▸ Task statement
If a line in the entries below contains "mother", copy it.

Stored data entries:
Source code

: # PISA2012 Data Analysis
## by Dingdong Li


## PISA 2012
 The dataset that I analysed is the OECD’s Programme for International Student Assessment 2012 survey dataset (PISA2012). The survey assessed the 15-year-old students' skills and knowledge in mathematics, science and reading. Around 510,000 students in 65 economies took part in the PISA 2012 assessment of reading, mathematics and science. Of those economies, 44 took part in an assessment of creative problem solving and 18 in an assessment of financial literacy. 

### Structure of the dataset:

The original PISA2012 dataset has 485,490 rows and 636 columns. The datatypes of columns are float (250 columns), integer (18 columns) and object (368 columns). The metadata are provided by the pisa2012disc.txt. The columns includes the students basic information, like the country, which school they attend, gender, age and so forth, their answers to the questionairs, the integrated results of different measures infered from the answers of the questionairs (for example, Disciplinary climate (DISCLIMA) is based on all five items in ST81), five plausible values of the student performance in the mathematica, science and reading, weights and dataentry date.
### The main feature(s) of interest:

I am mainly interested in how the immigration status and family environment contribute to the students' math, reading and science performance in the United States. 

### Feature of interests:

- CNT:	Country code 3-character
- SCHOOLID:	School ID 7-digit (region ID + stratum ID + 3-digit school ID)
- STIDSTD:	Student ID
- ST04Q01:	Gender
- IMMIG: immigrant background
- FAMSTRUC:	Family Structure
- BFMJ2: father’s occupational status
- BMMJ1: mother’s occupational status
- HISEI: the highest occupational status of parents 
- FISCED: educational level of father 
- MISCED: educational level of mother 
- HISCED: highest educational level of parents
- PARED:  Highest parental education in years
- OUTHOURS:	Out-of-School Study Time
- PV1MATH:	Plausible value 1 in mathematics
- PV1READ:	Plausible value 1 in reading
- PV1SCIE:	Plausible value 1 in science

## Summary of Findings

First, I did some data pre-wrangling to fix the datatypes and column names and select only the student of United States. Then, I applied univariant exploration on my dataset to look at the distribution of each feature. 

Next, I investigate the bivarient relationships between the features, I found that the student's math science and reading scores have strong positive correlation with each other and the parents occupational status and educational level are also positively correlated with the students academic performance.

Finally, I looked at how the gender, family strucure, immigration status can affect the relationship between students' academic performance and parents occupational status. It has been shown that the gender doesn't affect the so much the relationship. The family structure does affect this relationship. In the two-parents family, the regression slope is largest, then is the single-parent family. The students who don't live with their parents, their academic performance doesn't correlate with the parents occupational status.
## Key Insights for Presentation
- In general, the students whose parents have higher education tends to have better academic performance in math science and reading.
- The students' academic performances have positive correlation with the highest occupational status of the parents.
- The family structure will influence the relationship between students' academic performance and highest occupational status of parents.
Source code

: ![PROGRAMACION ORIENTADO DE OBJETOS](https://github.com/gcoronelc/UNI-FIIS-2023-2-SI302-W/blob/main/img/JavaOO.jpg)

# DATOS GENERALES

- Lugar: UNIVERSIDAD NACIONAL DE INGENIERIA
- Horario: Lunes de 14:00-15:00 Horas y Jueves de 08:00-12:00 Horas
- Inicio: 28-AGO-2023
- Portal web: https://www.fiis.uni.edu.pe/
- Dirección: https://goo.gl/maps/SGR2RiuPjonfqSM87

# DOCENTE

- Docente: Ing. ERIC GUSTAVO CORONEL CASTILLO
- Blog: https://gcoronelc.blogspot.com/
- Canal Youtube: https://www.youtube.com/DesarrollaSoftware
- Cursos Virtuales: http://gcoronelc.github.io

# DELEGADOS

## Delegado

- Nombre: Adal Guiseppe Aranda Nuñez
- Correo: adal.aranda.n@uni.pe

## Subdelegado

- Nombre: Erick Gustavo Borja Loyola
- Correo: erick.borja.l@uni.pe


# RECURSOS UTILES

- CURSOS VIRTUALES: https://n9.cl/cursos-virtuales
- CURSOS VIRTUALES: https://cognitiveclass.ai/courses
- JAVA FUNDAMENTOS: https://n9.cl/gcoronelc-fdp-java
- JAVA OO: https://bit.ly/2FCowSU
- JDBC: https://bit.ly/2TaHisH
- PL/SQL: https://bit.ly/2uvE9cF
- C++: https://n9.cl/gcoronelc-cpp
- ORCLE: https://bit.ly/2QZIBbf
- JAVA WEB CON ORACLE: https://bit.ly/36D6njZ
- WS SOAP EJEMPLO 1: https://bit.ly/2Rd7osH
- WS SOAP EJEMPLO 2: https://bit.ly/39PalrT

▸ Response area
- BMMJ1: mother’s occupational status
- MISCED: educational level of mother 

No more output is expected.